Task objective => Every line of the material must be copied exactly, from the first to the last.

Material for this exercise =>
=== Begin Enclosure ===

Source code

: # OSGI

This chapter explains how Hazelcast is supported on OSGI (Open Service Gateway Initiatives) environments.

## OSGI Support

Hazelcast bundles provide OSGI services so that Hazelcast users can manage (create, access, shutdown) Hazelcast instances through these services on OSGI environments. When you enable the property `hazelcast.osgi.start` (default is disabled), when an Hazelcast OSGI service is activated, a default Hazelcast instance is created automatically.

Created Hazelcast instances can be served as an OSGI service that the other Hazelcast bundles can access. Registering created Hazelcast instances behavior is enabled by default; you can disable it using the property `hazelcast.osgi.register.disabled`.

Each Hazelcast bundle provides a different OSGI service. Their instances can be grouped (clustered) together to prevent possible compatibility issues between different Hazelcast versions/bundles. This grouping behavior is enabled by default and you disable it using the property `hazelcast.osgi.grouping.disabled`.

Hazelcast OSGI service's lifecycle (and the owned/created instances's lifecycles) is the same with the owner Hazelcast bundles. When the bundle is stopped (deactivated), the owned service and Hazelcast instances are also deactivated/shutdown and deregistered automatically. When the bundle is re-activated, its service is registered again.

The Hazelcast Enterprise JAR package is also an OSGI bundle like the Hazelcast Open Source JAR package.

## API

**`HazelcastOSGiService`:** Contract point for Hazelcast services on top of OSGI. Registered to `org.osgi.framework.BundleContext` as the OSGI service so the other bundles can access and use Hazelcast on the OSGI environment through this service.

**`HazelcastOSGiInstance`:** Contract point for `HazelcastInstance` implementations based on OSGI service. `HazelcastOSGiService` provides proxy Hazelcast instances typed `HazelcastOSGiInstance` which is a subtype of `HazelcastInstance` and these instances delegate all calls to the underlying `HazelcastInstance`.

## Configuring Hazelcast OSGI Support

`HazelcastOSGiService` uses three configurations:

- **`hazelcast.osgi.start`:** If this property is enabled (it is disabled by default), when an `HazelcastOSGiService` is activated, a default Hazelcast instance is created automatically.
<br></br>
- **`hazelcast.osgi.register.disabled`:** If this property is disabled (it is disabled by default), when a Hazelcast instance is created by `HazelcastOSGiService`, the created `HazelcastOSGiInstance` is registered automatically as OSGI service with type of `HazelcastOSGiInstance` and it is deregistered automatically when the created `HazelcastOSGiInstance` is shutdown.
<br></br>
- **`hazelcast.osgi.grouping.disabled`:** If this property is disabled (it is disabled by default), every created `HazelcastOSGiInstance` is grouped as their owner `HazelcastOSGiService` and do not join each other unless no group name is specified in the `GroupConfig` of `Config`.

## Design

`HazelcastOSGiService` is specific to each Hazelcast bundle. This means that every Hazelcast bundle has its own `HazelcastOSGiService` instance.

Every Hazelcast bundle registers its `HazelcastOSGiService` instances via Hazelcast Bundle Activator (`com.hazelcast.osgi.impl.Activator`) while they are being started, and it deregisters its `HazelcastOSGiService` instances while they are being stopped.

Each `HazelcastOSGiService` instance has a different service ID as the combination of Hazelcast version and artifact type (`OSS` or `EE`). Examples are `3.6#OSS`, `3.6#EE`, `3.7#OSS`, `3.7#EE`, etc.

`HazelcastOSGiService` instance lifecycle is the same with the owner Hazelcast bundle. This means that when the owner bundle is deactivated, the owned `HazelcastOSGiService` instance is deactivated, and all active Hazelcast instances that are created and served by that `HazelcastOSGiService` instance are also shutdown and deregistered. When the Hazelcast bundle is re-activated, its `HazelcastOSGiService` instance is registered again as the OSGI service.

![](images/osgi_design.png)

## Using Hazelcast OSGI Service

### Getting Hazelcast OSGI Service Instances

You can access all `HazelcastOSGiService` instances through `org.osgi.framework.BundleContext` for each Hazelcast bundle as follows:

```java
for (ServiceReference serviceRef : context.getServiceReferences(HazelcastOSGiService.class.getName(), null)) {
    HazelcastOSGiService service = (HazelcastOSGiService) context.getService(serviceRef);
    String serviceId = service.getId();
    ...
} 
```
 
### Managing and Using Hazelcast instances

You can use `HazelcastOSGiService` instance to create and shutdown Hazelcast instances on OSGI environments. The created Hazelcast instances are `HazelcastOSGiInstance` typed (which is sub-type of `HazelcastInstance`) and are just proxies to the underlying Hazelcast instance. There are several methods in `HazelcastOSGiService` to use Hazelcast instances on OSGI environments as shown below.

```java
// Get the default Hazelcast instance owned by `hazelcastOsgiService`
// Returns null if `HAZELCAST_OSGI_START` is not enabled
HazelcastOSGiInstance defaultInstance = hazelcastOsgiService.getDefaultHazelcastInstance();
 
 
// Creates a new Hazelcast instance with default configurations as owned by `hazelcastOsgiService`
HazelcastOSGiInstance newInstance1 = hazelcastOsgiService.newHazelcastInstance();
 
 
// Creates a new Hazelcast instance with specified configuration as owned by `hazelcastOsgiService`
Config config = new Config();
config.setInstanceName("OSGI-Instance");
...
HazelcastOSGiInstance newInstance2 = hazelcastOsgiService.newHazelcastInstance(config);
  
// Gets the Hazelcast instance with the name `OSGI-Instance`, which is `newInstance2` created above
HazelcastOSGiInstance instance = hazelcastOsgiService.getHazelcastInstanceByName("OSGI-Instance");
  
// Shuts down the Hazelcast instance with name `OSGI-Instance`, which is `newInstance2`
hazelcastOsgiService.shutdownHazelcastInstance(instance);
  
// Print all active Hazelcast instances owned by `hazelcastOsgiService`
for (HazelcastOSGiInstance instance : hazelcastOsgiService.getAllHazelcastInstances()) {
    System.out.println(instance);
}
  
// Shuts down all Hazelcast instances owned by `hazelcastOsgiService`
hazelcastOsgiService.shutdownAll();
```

=== End Enclosure ===

Result of this task =>
Source code

: # OSGI

This chapter explains how Hazelcast is supported on OSGI (Open Service Gateway Initiatives) environments.

## OSGI Support

Hazelcast bundles provide OSGI services so that Hazelcast users can manage (create, access, shutdown) Hazelcast instances through these services on OSGI environments. When you enable the property `hazelcast.osgi.start` (default is disabled), when an Hazelcast OSGI service is activated, a default Hazelcast instance is created automatically.

Created Hazelcast instances can be served as an OSGI service that the other Hazelcast bundles can access. Registering created Hazelcast instances behavior is enabled by default; you can disable it using the property `hazelcast.osgi.register.disabled`.

Each Hazelcast bundle provides a different OSGI service. Their instances can be grouped (clustered) together to prevent possible compatibility issues between different Hazelcast versions/bundles. This grouping behavior is enabled by default and you disable it using the property `hazelcast.osgi.grouping.disabled`.

Hazelcast OSGI service's lifecycle (and the owned/created instances's lifecycles) is the same with the owner Hazelcast bundles. When the bundle is stopped (deactivated), the owned service and Hazelcast instances are also deactivated/shutdown and deregistered automatically. When the bundle is re-activated, its service is registered again.

The Hazelcast Enterprise JAR package is also an OSGI bundle like the Hazelcast Open Source JAR package.

## API

**`HazelcastOSGiService`:** Contract point for Hazelcast services on top of OSGI. Registered to `org.osgi.framework.BundleContext` as the OSGI service so the other bundles can access and use Hazelcast on the OSGI environment through this service.

**`HazelcastOSGiInstance`:** Contract point for `HazelcastInstance` implementations based on OSGI service. `HazelcastOSGiService` provides proxy Hazelcast instances typed `HazelcastOSGiInstance` which is a subtype of `HazelcastInstance` and these instances delegate all calls to the underlying `HazelcastInstance`.

## Configuring Hazelcast OSGI Support

`HazelcastOSGiService` uses three configurations:

- **`hazelcast.osgi.start`:** If this property is enabled (it is disabled by default), when an `HazelcastOSGiService` is activated, a default Hazelcast instance is created automatically.
<br></br>
- **`hazelcast.osgi.register.disabled`:** If this property is disabled (it is disabled by default), when a Hazelcast instance is created by `HazelcastOSGiService`, the created `HazelcastOSGiInstance` is registered automatically as OSGI service with type of `HazelcastOSGiInstance` and it is deregistered automatically when the created `HazelcastOSGiInstance` is shutdown.
<br></br>
- **`hazelcast.osgi.grouping.disabled`:** If this property is disabled (it is disabled by default), every created `HazelcastOSGiInstance` is grouped as their owner `HazelcastOSGiService` and do not join each other unless no group name is specified in the `GroupConfig` of `Config`.

## Design

`HazelcastOSGiService` is specific to each Hazelcast bundle. This means that every Hazelcast bundle has its own `HazelcastOSGiService` instance.

Every Hazelcast bundle registers its `HazelcastOSGiService` instances via Hazelcast Bundle Activator (`com.hazelcast.osgi.impl.Activator`) while they are being started, and it deregisters its `HazelcastOSGiService` instances while they are being stopped.

Each `HazelcastOSGiService` instance has a different service ID as the combination of Hazelcast version and artifact type (`OSS` or `EE`). Examples are `3.6#OSS`, `3.6#EE`, `3.7#OSS`, `3.7#EE`, etc.

`HazelcastOSGiService` instance lifecycle is the same with the owner Hazelcast bundle. This means that when the owner bundle is deactivated, the owned `HazelcastOSGiService` instance is deactivated, and all active Hazelcast instances that are created and served by that `HazelcastOSGiService` instance are also shutdown and deregistered. When the Hazelcast bundle is re-activated, its `HazelcastOSGiService` instance is registered again as the OSGI service.

![](images/osgi_design.png)

## Using Hazelcast OSGI Service

### Getting Hazelcast OSGI Service Instances

You can access all `HazelcastOSGiService` instances through `org.osgi.framework.BundleContext` for each Hazelcast bundle as follows:

```java
for (ServiceReference serviceRef : context.getServiceReferences(HazelcastOSGiService.class.getName(), null)) {
    HazelcastOSGiService service = (HazelcastOSGiService) context.getService(serviceRef);
    String serviceId = service.getId();
    ...
} 
```
 
### Managing and Using Hazelcast instances

You can use `HazelcastOSGiService` instance to create and shutdown Hazelcast instances on OSGI environments. The created Hazelcast instances are `HazelcastOSGiInstance` typed (which is sub-type of `HazelcastInstance`) and are just proxies to the underlying Hazelcast instance. There are several methods in `HazelcastOSGiService` to use Hazelcast instances on OSGI environments as shown below.

```java
// Get the default Hazelcast instance owned by `hazelcastOsgiService`
// Returns null if `HAZELCAST_OSGI_START` is not enabled
HazelcastOSGiInstance defaultInstance = hazelcastOsgiService.getDefaultHazelcastInstance();
 
 
// Creates a new Hazelcast instance with default configurations as owned by `hazelcastOsgiService`
HazelcastOSGiInstance newInstance1 = hazelcastOsgiService.newHazelcastInstance();
 
 
// Creates a new Hazelcast instance with specified configuration as owned by `hazelcastOsgiService`
Config config = new Config();
config.setInstanceName("OSGI-Instance");
...
HazelcastOSGiInstance newInstance2 = hazelcastOsgiService.newHazelcastInstance(config);
  
// Gets the Hazelcast instance with the name `OSGI-Instance`, which is `newInstance2` created above
HazelcastOSGiInstance instance = hazelcastOsgiService.getHazelcastInstanceByName("OSGI-Instance");
  
// Shuts down the Hazelcast instance with name `OSGI-Instance`, which is `newInstance2`
hazelcastOsgiService.shutdownHazelcastInstance(instance);
  
// Print all active Hazelcast instances owned by `hazelcastOsgiService`
for (HazelcastOSGiInstance instance : hazelcastOsgiService.getAllHazelcastInstances()) {
    System.out.println(instance);
}
  
// Shuts down all Hazelcast instances owned by `hazelcastOsgiService`
hazelcastOsgiService.shutdownAll();
```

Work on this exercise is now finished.